Operation Coldstore: my first ever piece

Image: “Barisan’s Lost Candidates” published in 阵线报, the defunct official Chinese language paper of the Barisan Sosialis.

Thursday was the 60th anniversary of Operation Coldstore, in which Lee Kuan Yew’s government arrested and jailed over 120 people in Singapore. Yesterday Fiachra Ross and I co-wrote an essay for Jom. Be

The world still lives with the scars of the 20th century’s Communist conflicts. On the one side, totalitarian dictatorships, led by the likes of Stalin, Mao and Pol Pot, killed their own people, through purges of landowners and other enemies, agrarian and industrial dystopias, and various forms of wilful neglect. They inspired and supported insurgencies around the world, as a romantic theology of liberation and equality mesmerised millions living for centuries under the thumbs of aristocrats and colonialists. In its seductiveness lay its capacity for violence. (More enlightened expressions of Communism, such as in the state of Kerala, India, would forever be overshadowed by the ideology’s excesses.)

On the other side, driven by an intense paranoia about a red wave crashing across their lands, numerous centre- and right-wing governments, from Argentina to Taiwan, arrested, detained, tortured, “disappeared” and massacred suspected communists. Many anti-Communist regimes were covertly supported by the US, itself in the throes of a post-war, global capitalist dogma. They displayed a wanton disregard for facts, for the reality of any individual’s convictions. Socialists and other peaceful thinkers were caught up in this dragnet, transformed by association, alongside genuine threats, into enemies of the state. In the decolonising world, many who were merely anti-colonial were branded “communist”.

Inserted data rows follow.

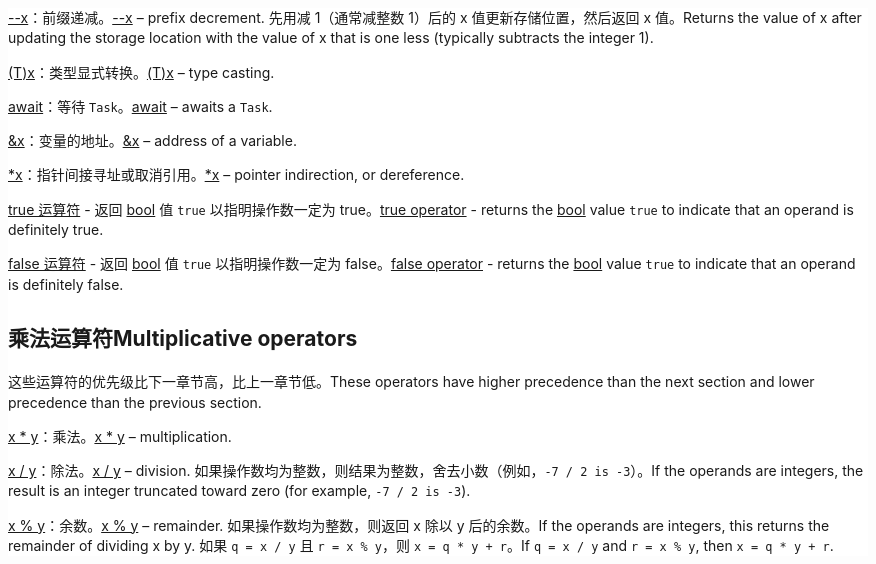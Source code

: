 <span data-ttu-id="c6846-141">[--x](arithmetic-operators.md#decrement-operator---)：前缀递减。</span><span class="sxs-lookup"><span data-stu-id="c6846-141">[--x](arithmetic-operators.md#decrement-operator---) – prefix decrement.</span></span> <span data-ttu-id="c6846-142">先用减 1（通常减整数 1）后的 x 值更新存储位置，然后返回 x 值。</span><span class="sxs-lookup"><span data-stu-id="c6846-142">Returns the value of x after updating the storage location with the value of x that is one less (typically subtracts the integer 1).</span></span>

<span data-ttu-id="c6846-143">[(T)x](invocation-operator.md)：类型显式转换。</span><span class="sxs-lookup"><span data-stu-id="c6846-143">[(T)x](invocation-operator.md) – type casting.</span></span>

<span data-ttu-id="c6846-144">[await](../keywords/await.md)：等待 `Task`。</span><span class="sxs-lookup"><span data-stu-id="c6846-144">[await](../keywords/await.md) – awaits a `Task`.</span></span>

<span data-ttu-id="c6846-145">[&x](pointer-related-operators.md#address-of-operator-)：变量的地址。</span><span class="sxs-lookup"><span data-stu-id="c6846-145">[&x](pointer-related-operators.md#address-of-operator-) – address of a variable.</span></span>

<span data-ttu-id="c6846-146">[\*x](pointer-related-operators.md#pointer-indirection-operator-)：指针间接寻址或取消引用。</span><span class="sxs-lookup"><span data-stu-id="c6846-146">[\*x](pointer-related-operators.md#pointer-indirection-operator-) – pointer indirection, or dereference.</span></span>

<span data-ttu-id="c6846-147">[true 运算符](true-false-operators.md) - 返回 [bool](../keywords/bool.md) 值 `true` 以指明操作数一定为 true。</span><span class="sxs-lookup"><span data-stu-id="c6846-147">[true operator](true-false-operators.md) - returns the [bool](../keywords/bool.md) value `true` to indicate that an operand is definitely true.</span></span>

<span data-ttu-id="c6846-148">[false 运算符](true-false-operators.md) - 返回 [bool](../keywords/bool.md) 值 `true` 以指明操作数一定为 false。</span><span class="sxs-lookup"><span data-stu-id="c6846-148">[false operator](true-false-operators.md) - returns the [bool](../keywords/bool.md) value `true` to indicate that an operand is definitely false.</span></span>

## <a name="multiplicative-operators"></a><span data-ttu-id="c6846-149">乘法运算符</span><span class="sxs-lookup"><span data-stu-id="c6846-149">Multiplicative operators</span></span>

<span data-ttu-id="c6846-150">这些运算符的优先级比下一章节高，比上一章节低。</span><span class="sxs-lookup"><span data-stu-id="c6846-150">These operators have higher precedence than the next section and lower precedence than the previous section.</span></span>

<span data-ttu-id="c6846-151">[x \* y](arithmetic-operators.md#multiplication-operator-)：乘法。</span><span class="sxs-lookup"><span data-stu-id="c6846-151">[x \* y](arithmetic-operators.md#multiplication-operator-) – multiplication.</span></span>

<span data-ttu-id="c6846-152">[x / y](arithmetic-operators.md#division-operator-)：除法。</span><span class="sxs-lookup"><span data-stu-id="c6846-152">[x / y](arithmetic-operators.md#division-operator-) – division.</span></span> <span data-ttu-id="c6846-153">如果操作数均为整数，则结果为整数，舍去小数（例如，`-7 / 2 is -3`）。</span><span class="sxs-lookup"><span data-stu-id="c6846-153">If the operands are integers, the result is an integer truncated toward zero (for example, `-7 / 2 is -3`).</span></span>

<span data-ttu-id="c6846-154">[x % y](arithmetic-operators.md#remainder-operator-)：余数。</span><span class="sxs-lookup"><span data-stu-id="c6846-154">[x % y](arithmetic-operators.md#remainder-operator-) – remainder.</span></span> <span data-ttu-id="c6846-155">如果操作数均为整数，则返回 x 除以 y 后的余数。</span><span class="sxs-lookup"><span data-stu-id="c6846-155">If the operands are integers, this returns the remainder of dividing x by y.</span></span>  <span data-ttu-id="c6846-156">如果 `q = x / y` 且 `r = x % y`，则 `x = q * y + r`。</span><span class="sxs-lookup"><span data-stu-id="c6846-156">If `q = x / y` and `r = x % y`, then `x = q * y + r`.</span></span>
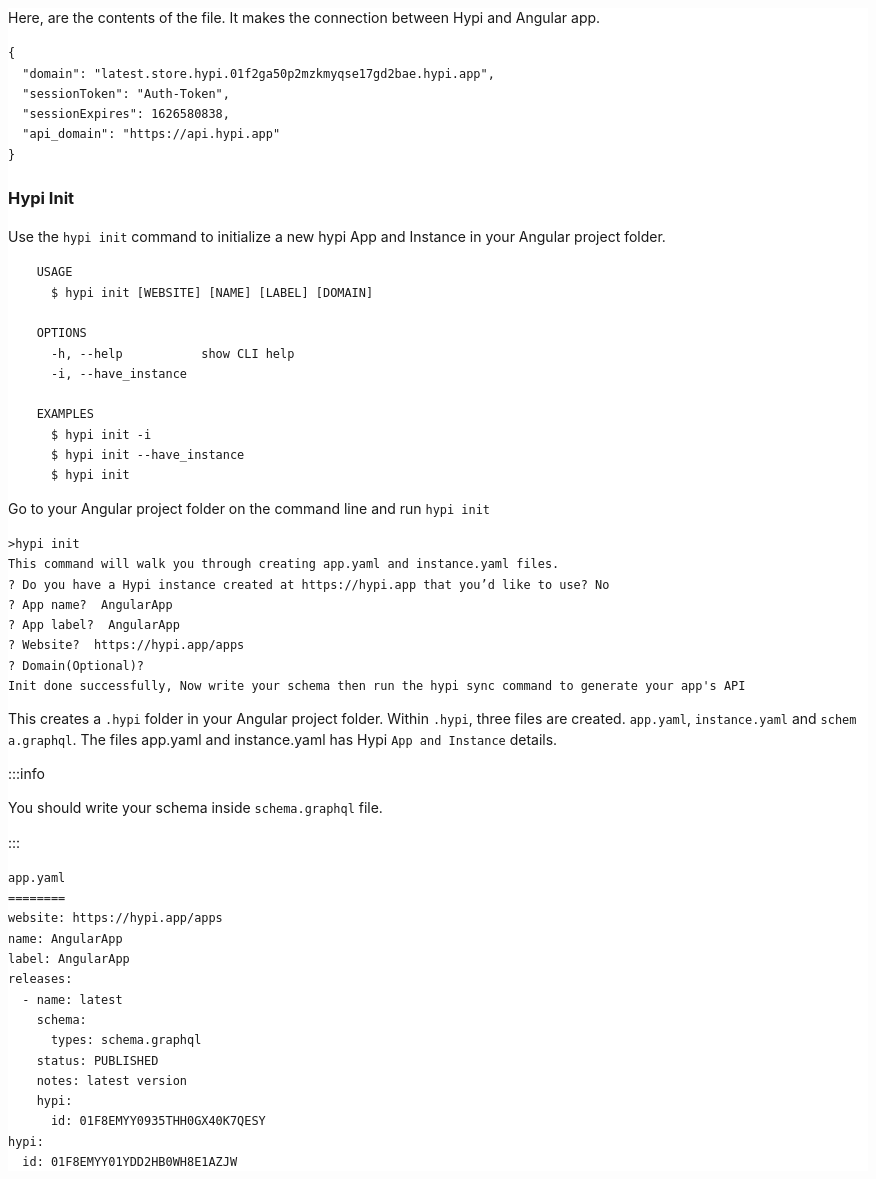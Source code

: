 Here, are the contents of the file. It makes the connection between Hypi and Angular app.
```
{
  "domain": "latest.store.hypi.01f2ga50p2mzkmyqse17gd2bae.hypi.app",
  "sessionToken": "Auth-Token",
  "sessionExpires": 1626580838,
  "api_domain": "https://api.hypi.app"
}
```

### Hypi Init

Use the `hypi init` command to initialize a new hypi App and Instance in your Angular project folder.
```
    USAGE
      $ hypi init [WEBSITE] [NAME] [LABEL] [DOMAIN]
    
    OPTIONS
      -h, --help           show CLI help
      -i, --have_instance
    
    EXAMPLES
      $ hypi init -i
      $ hypi init --have_instance
      $ hypi init
```
Go to your Angular project folder on the command line and run `hypi init`
```
>hypi init
This command will walk you through creating app.yaml and instance.yaml files.
? Do you have a Hypi instance created at https://hypi.app that you’d like to use? No
? App name?  AngularApp
? App label?  AngularApp
? Website?  https://hypi.app/apps
? Domain(Optional)?
Init done successfully, Now write your schema then run the hypi sync command to generate your app's API
```
This creates a  `.hypi` folder in your Angular project folder. Within `.hypi`, three files are created. `app.yaml`, `instance.yaml` and `schema.graphql`. The files app.yaml and instance.yaml has Hypi `App and Instance` details. 

:::info 

You should write your schema inside `schema.graphql` file.

:::

```
app.yaml
========
website: https://hypi.app/apps
name: AngularApp
label: AngularApp
releases:
  - name: latest
    schema:
      types: schema.graphql
    status: PUBLISHED
    notes: latest version
    hypi:
      id: 01F8EMYY0935THH0GX40K7QESY
hypi:
  id: 01F8EMYY01YDD2HB0WH8E1AZJW
```
```
```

The sheer arbitrariness of it all is evident from documentaries like “The Act of Killing” (2012), which exposed, in semi-fictional farce, the bloodthirsty rampage unleashed by Suharto’s junta, with tacit support from the CIA, as it slaughtered some half a million Indonesians; and “Nostalgia for the Light” (2010), which blends astronomy and archaeology into an exploration of memory, family and loss, several decades after Pinochet, another US-backed general, sent Chilean leftists to gulags in the Atacama. From the humid, sea-level tropics to dry, high-altitude deserts, the world still lives with the scars.

But not Singapore. Our exceptional country was spared the atrocities of this global, anti-Communist purge. While politicians everywhere succumbed to the “Red Scare”, our unimpeachable Mister Lee Kuan Yew did not. In his infinite wisdom, Lee cracked down only on actual Communists and their supporters who posed a violent security threat to Singapore.

This is the story that the ruling People’s Action Party (PAP) would like us to believe. Every year there are more reasons to doubt it.

We know that from 1959 to 1990, Lee’s government arrested and jailed without trial over a thousand people in Singapore. Chia Thye Poh, arrested in 1966 and fully released only in 1998, is considered one of the world’s longest-ever prisoners of conscience. Singapore neither gave detainees their day in court, nor has it ever shared any concrete evidence to substantiate these claims.

Conversely, over the past decade Dr Poh Soo Kai, founding member of the PAP, whom Lee jailed in 1963’s Operation Coldstore, and a number of Singaporean researchers and historians such as Hong Lysa and PJ Thum, have unearthed newly-declassified documents in the UK that cast even more doubt on Lee’s actions and motives.

Yesterday, on the 60th anniversary of Coldstore (Feb 2nd 1963), the 91-year-old Poh, sprightly as ever from his current home in Seremban, Malaysia, issued a statement of demands on behalf of many imprisoned without trial under the notorious Internal Security Act (ISA): calling for the abolition of the ISA, and asking for an apology and compensation from the PAP government. This comes in the wake of Joko Widodo, Indonesia’s current president, expressing “strong regret” for the “gross human rights violations” that have occurred in that country.

It’s important that we give Poh, a key player in Singapore’s journey to independence, a fair hearing. Because even if Lee did act in Singapore’s best interests, and even if he was responding to a genuine fear of being overthrown by a violent insurgency, it’s entirely possible that he overreacted, causing different arms of the state to inflict torture and other grave injustices on our fellow Singaporeans.

If true, then 1963’s Coldstore was Lee’s “original sin” (as Hong puts it), the one that emboldened him, that convinced him that the path to hegemony required extra-judicial manoeuvres—ones he could get away with.